Put those two together and it makes for one memorable night, which is what recently happened in Owasso.
Most FFA livestock shows are serious competitions, after all students have put in a lot of hard work raising their show animals.
But this one was a little different. This one was all about having a good time.
"We get to help other students be able to have an experience they may not be able to have otherwise," said Owasso FFA advisor Jonathan Holloway.
This is the second year Owasso's FFA program has had a Special Olympics livestock show, where the FFA students take a backseat, and the attention is given to kids who don't usually get a chance to show animals.
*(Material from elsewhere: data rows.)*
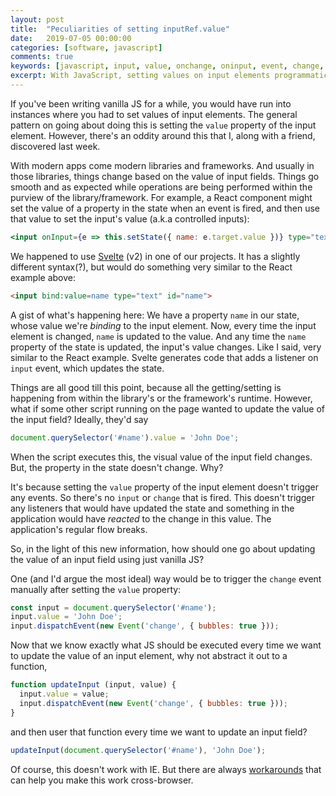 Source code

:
 ```yaml
---
layout: post
title:  "Peculiarities of setting inputRef.value"
date:   2019-07-05 00:00:00
categories: [software, javascript]
comments: true
keywords: [javascript, input, value, onchange, oninput, event, change, input]
excerpt: With JavaScript, setting values on input elements programmatically doesn't trigger any events. This breaks apps. Let's talk about it.
---
```


If you've been writing vanilla JS for a while, you would have run into instances where you had to set values of input elements. The general pattern on going about doing this is setting the `value` property of the input element. However, there's an oddity around this that I, along with a friend, discovered last week.

With modern apps come modern libraries and frameworks. And usually in those libraries, things change based on the value of input fields. Things go smooth and as expected while operations are being performed within the purview of the library/framework. For example, a React component might set the value of a property in the state when an event is fired, and then use that value to set the input's value (a.k.a controlled inputs):
```jsx
<input onInput={e => this.setState({ name: e.target.value })} type="text" id="name" />
```

We happened to use [Svelte](https://svelte.dev) (v2) in one of our projects. It has a slightly different syntax(?), but would do something very similar to the React example above:
```html
<input bind:value=name type="text" id="name">
```
A gist of what's happening here: We have a property `name` in our state, whose value we're _binding_ to the input element. Now, every time the input element is changed, `name` is updated to the value. And any time the `name` property of the state is updated, the input's value changes. Like I said, very similar to the React example. Svelte generates code that adds a listener on `input` event, which updates the state.

Things are all good till this point, because all the getting/setting is happening from within the library's or the framework's runtime. However, what if some other script running on the page wanted to update the value of the input field? Ideally, they'd say
```js
document.querySelector('#name').value = 'John Doe';
```
When the script executes this, the visual value of the input field changes. But, the property in the state doesn't change. Why?

It's because setting the `value` property of the input element doesn't trigger any events. So there's no `input` or `change` that is fired. This doesn't trigger any listeners that would have updated the state and something in the application would have _reacted_ to the change in this value. The application's regular flow breaks.

So, in the light of this new information, how should one go about updating the value of an input field using just vanilla JS?

One (and I'd argue the most ideal) way would be to trigger the `change` event manually after setting the `value` property:
```js
const input = document.querySelector('#name');
input.value = 'John Doe';
input.dispatchEvent(new Event('change', { bubbles: true }));
```

Now that we know exactly what JS should be executed every time we want to update the value of an input element, why not abstract it out to a function,
```js
function updateInput (input, value) {
  input.value = value;
  input.dispatchEvent(new Event('change', { bubbles: true }));
}
```
and then user that function every time we want to update an input field?
```js
updateInput(document.querySelector('#name'), 'John Doe');
```

Of course, this doesn't work with IE. But there are always [workarounds](https://stackoverflow.com/questions/26596123/internet-explorer-9-10-11-event-constructor-doesnt-work) that can help you make this work cross-browser.
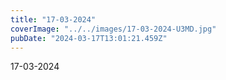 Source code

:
 ```yaml
---
title: "17-03-2024"
coverImage: "../../images/17-03-2024-U3MD.jpg"
pubDate: "2024-03-17T13:01:21.459Z"
---
```


17-03-2024
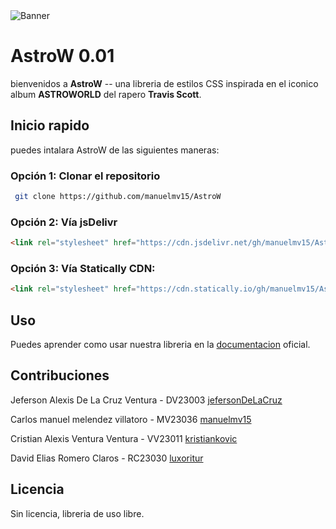 <img src="https://raw.githubusercontent.com/manuelmv15/AstroW-assets/main/astro.png" alt="Banner">



# AstroW 0.01
 bienvenidos a **AstroW** -- una libreria de estilos CSS inspirada en el iconico album **ASTROWORLD** del rapero **Travis Scott**. 

## Inicio rapido

puedes intalara AstroW de las siguientes maneras:

### Opción 1: Clonar el repositorio

``` bash
 git clone https://github.com/manuelmv15/AstroW
 ```

### Opción 2: Vía jsDelivr
```html
<link rel="stylesheet" href="https://cdn.jsdelivr.net/gh/manuelmv15/AstroW/css/style.css">
```
### Opción 3: Vía Statically CDN:
``` html 
<link rel="stylesheet" href="https://cdn.statically.io/gh/manuelmv15/AstroW/main/css/style.css">
```
## Uso
Puedes aprender como usar nuestra libreria en la [documentacion](https://manuelmv15.github.io/) oficial.

## Contribuciones
Jeferson Alexis De La Cruz Ventura - DV23003 [jefersonDeLaCruz](https://github.com/JefersonDeLaCruz)

Carlos manuel melendez villatoro - MV23036 [manuelmv15](https://github.com/manuelmv15)

Cristian Alexis Ventura Ventura - VV23011 [kristiankovic](https://github.com/kristiankovic)

David Elias Romero Claros - RC23030 [luxoritur](https://github.com/luxoritur)





## Licencia
Sin licencia, libreria de uso libre.
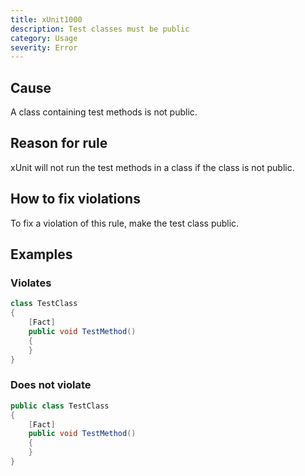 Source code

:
 ```yaml
---
title: xUnit1000
description: Test classes must be public
category: Usage
severity: Error
---
```


## Cause

A class containing test methods is not public.

## Reason for rule

xUnit will not run the test methods in a class if the class is not public.

## How to fix violations

To fix a violation of this rule, make the test class public.

## Examples

### Violates

```csharp
class TestClass
{
    [Fact]
    public void TestMethod()
    {
    }
}
```

### Does not violate

```csharp
public class TestClass
{
    [Fact]
    public void TestMethod()
    {
    }
}
```
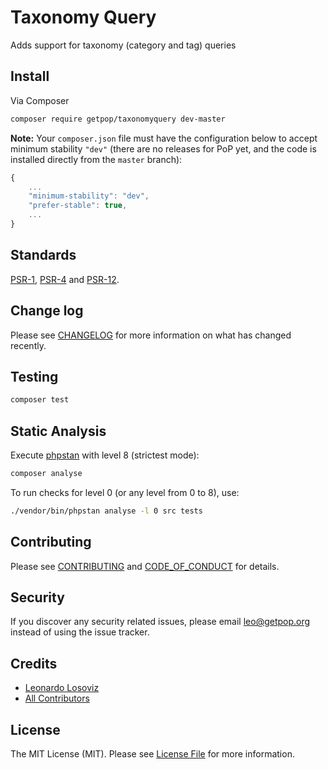 # Taxonomy Query

<!--
[![Latest Version on Packagist][ico-version]][link-packagist]
[![Software License][ico-license]](LICENSE.md)
[![Build Status][ico-travis]][link-travis]
[![Coverage Status][ico-scrutinizer]][link-scrutinizer]
[![Quality Score][ico-code-quality]][link-code-quality]
[![Total Downloads][ico-downloads]][link-downloads]
-->

Adds support for taxonomy (category and tag) queries

## Install

Via Composer

``` bash
composer require getpop/taxonomyquery dev-master
```

**Note:** Your `composer.json` file must have the configuration below to accept minimum stability `"dev"` (there are no releases for PoP yet, and the code is installed directly from the `master` branch):

```javascript
{
    ...
    "minimum-stability": "dev",
    "prefer-stable": true,
    ...
}
```

<!--
## Usage

``` php
```
-->

## Standards

[PSR-1](https://www.php-fig.org/psr/psr-1), [PSR-4](https://www.php-fig.org/psr/psr-4) and [PSR-12](https://www.php-fig.org/psr/psr-12).

## Change log

Please see [CHANGELOG](CHANGELOG.md) for more information on what has changed recently.

## Testing

``` bash
composer test
```

## Static Analysis

Execute [phpstan](https://github.com/phpstan/phpstan) with level 8 (strictest mode):

``` bash
composer analyse
```

To run checks for level 0 (or any level from 0 to 8), use:

``` bash
./vendor/bin/phpstan analyse -l 0 src tests
```

## Contributing

Please see [CONTRIBUTING](CONTRIBUTING.md) and [CODE_OF_CONDUCT](CODE_OF_CONDUCT.md) for details.

## Security

If you discover any security related issues, please email leo@getpop.org instead of using the issue tracker.

## Credits

- [Leonardo Losoviz][link-author]
- [All Contributors][link-contributors]

## License

The MIT License (MIT). Please see [License File](LICENSE.md) for more information.

[ico-version]: https://img.shields.io/packagist/v/getpop/taxonomyquery.svg?style=flat-square
[ico-license]: https://img.shields.io/badge/license-MIT-brightgreen.svg?style=flat-square
[ico-travis]: https://img.shields.io/travis/getpop/taxonomyquery/master.svg?style=flat-square
[ico-scrutinizer]: https://img.shields.io/scrutinizer/coverage/g/getpop/taxonomyquery.svg?style=flat-square
[ico-code-quality]: https://img.shields.io/scrutinizer/g/getpop/taxonomyquery.svg?style=flat-square
[ico-downloads]: https://img.shields.io/packagist/dt/getpop/taxonomyquery.svg?style=flat-square

[link-packagist]: https://packagist.org/packages/getpop/taxonomyquery
[link-travis]: https://travis-ci.org/getpop/taxonomyquery
[link-scrutinizer]: https://scrutinizer-ci.com/g/getpop/taxonomyquery/code-structure
[link-code-quality]: https://scrutinizer-ci.com/g/getpop/taxonomyquery
[link-downloads]: https://packagist.org/packages/getpop/taxonomyquery
[link-author]: https://github.com/leoloso
[link-contributors]: ../../contributors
"It's all smiles and fun and they talk about it forever afterwards," said parent Tony Messer.
"It's kind of exciting for me, because she gets to get out and everybody gets to clap for her," parent Bill Sherrill said.
With the guidance of FFA students, the Special Olympians each got their turn in the ring.
It's their moment to shine, showing hogs and sheep and cattle, while showing smiles to everyone in the crowd.
"It was awesome!" said 9-year-old Nathan Reynolds. "This was my first time, and it was super great."
He said it's because all of these people came to cheer for him.
"It made me feel like the best kid in the world," Nathan said.
It's "super great" for Owasso's FFA students, too. Their agriculture teachers wanted them to learn a lesson beyond the classroom, one about serving others.
"It's not about what we can accomplish, but about what we can do for other people. And that's really what we're trying to stress here," Holloway said.
"To us, it's just amazing, just to be able to work with these kids, and to be a part of something they love and enjoy," said FFA student Makyla Hudson.
That's what it's all about.
The Owasso FFA Chapter plans to continue the event each year, and they hope other chapters can do similar programs across the state.